Lineage decision between liver and pancreas

Our recent work has contributed to the understanding of early hepato-pancreatic development by defining transcriptional and signaling signatures underlining the lineage divergence of liver and pancreas (Rodriguez-Seguel et al. Genes Dev 2013; Kofent et al. Development 2016; Escot et al. Nat Comms 2018). We are now exploring cellular plasticity and population dynamics of hepato-pancreatic progenitors during lineage segregation using a combination of genetic lineage tracing, quantitative analysis, and mathematical modeling approaches.


Interplay between pancreatic epithelium and surrounding microenvironment(s)

During development pancreatic epithelial cells engage in concomitant morphogenetic and fate specification events that will give rise to the final organ architecture and functions. Cues from the surrounding microenvironment are known to influence the behavior of epithelial progenitors and orchestrate these concomitant events throughout pancreas development (Petzold et al. Development 2013; Cozzitorto, Spagnoli, Curr Top Dev Biol. 2019). Ongoing work in the lab. focuses on the composition of the pancreatic microenvironment and the interplay between components of the surrounding microenvironment and the epithelium.

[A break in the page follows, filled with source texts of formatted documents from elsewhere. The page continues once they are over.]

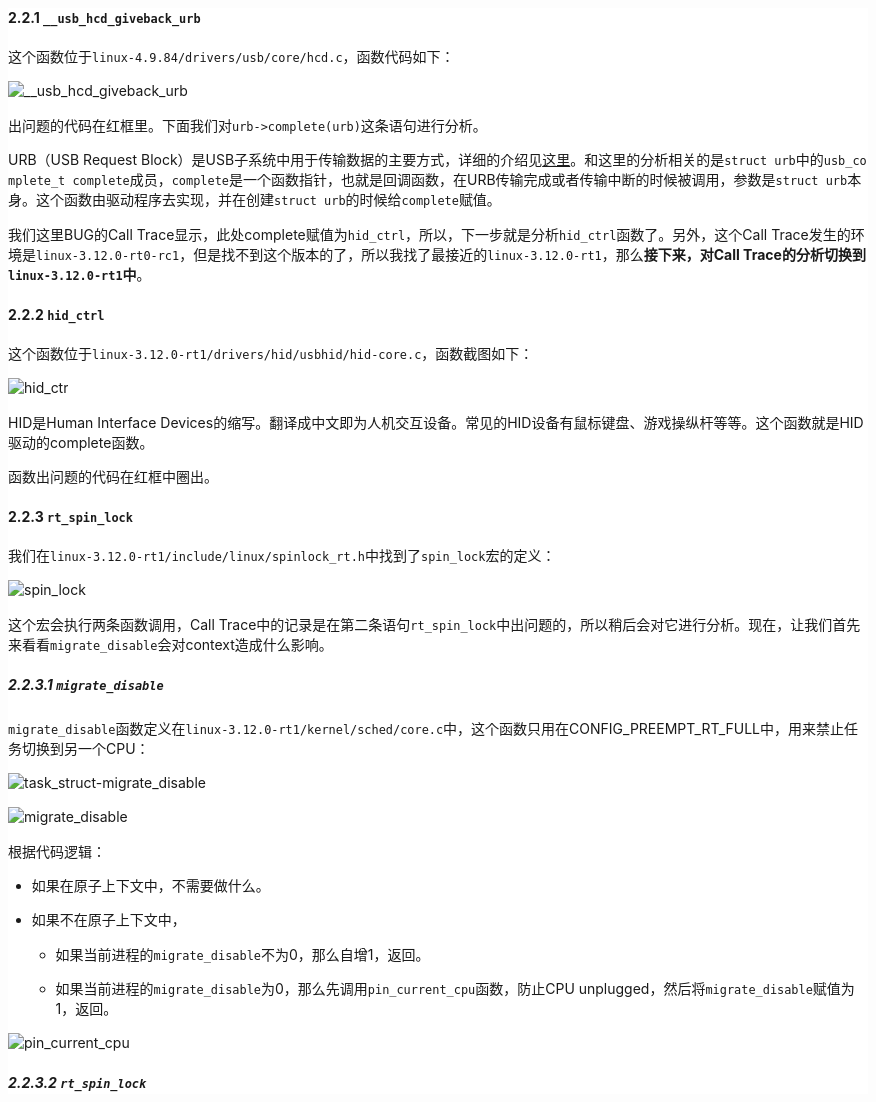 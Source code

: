 #### 2.2.1 `__usb_hcd_giveback_urb`

这个函数位于`linux-4.9.84/drivers/usb/core/hcd.c`，函数代码如下：

![__usb_hcd_giveback_urb](http://oy60g0sqx.bkt.clouddn.com/2018-04-12-__usb_hcd_giveback_urb.png)

出问题的代码在红框里。下面我们对`urb->complete(urb)`这条语句进行分析。

URB（USB Request Block）是USB子系统中用于传输数据的主要方式，详细的介绍见[这里](https://www.kernel.org/doc/html/latest/driver-api/usb/URB.html)。和这里的分析相关的是`struct urb`中的`usb_complete_t complete`成员，`complete`是一个函数指针，也就是回调函数，在URB传输完成或者传输中断的时候被调用，参数是`struct urb`本身。这个函数由驱动程序去实现，并在创建`struct urb`的时候给`complete`赋值。

我们这里BUG的Call Trace显示，此处complete赋值为`hid_ctrl`，所以，下一步就是分析`hid_ctrl`函数了。另外，这个Call Trace发生的环境是`linux-3.12.0-rt0-rc1`，但是找不到这个版本的了，所以我找了最接近的`linux-3.12.0-rt1`，那么**接下来，对Call Trace的分析切换到`linux-3.12.0-rt1`中**。

#### 2.2.2 `hid_ctrl`

这个函数位于`linux-3.12.0-rt1/drivers/hid/usbhid/hid-core.c`，函数截图如下：

![hid_ctr](http://oy60g0sqx.bkt.clouddn.com/2018-04-14-hid_ctrl.png)


HID是Human Interface Devices的缩写。翻译成中文即为人机交互设备。常见的HID设备有鼠标键盘、游戏操纵杆等等。这个函数就是HID驱动的complete函数。

函数出问题的代码在红框中圈出。

#### 2.2.3 `rt_spin_lock`

我们在`linux-3.12.0-rt1/include/linux/spinlock_rt.h`中找到了`spin_lock`宏的定义：

![spin_lock](http://oy60g0sqx.bkt.clouddn.com/2018-04-14-spin_lock.png)

这个宏会执行两条函数调用，Call Trace中的记录是在第二条语句`rt_spin_lock`中出问题的，所以稍后会对它进行分析。现在，让我们首先来看看`migrate_disable`会对context造成什么影响。

##### 2.2.3.1 `migrate_disable`

`migrate_disable`函数定义在`linux-3.12.0-rt1/kernel/sched/core.c`中，这个函数只用在CONFIG_PREEMPT_RT_FULL中，用来禁止任务切换到另一个CPU：

![task_struct-migrate_disable](http://oy60g0sqx.bkt.clouddn.com/2018-04-14-task_struct-migrate_disable.png)

![migrate_disable](http://oy60g0sqx.bkt.clouddn.com/2018-04-14-migrate_disable.png)

根据代码逻辑：

* 如果在原子上下文中，不需要做什么。

* 如果不在原子上下文中，

    * 如果当前进程的`migrate_disable`不为0，那么自增1，返回。

    * 如果当前进程的`migrate_disable`为0，那么先调用`pin_current_cpu`函数，防止CPU unplugged，然后将`migrate_disable`赋值为1，返回。

![pin_current_cpu](http://oy60g0sqx.bkt.clouddn.com/2018-04-14-pin_current_cpu.png)

##### 2.2.3.2 `rt_spin_lock`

Lineage Reprogramming to generate pancreatic beta-cells

Learning how to reprogram cell identity not only holds tremendous potential for regenerative medicine, but also represents an excellent platform for elucidating developmental biology. In my lab, we have defined a novel strategy for reprogramming mouse liver cells into pancreas progenitors based on one developmental regulator of this fate decision (Heinrich et al Nat Cell Biol. 2015; Cerda-Esteban et al. Nat Comms. 2017). This represents a powerful platform for investigating mechanistic aspects of cellular identity and plasticity and provides a starting point for production of human pancreatic beta-cells for therapeutic use in patients.


iPSC modelling of human pancreatic development

Maintenance of cellular identity is required to continuously support adult organ function and prevent diseases. We study molecular defects in human β-cell development and dysfunction and how β-cell de-differentiation might result into disease (Gong et al 2013; Simaite et al. Diabetes 2015; Kofent et al. Semin Cell Dev Biol. 2016).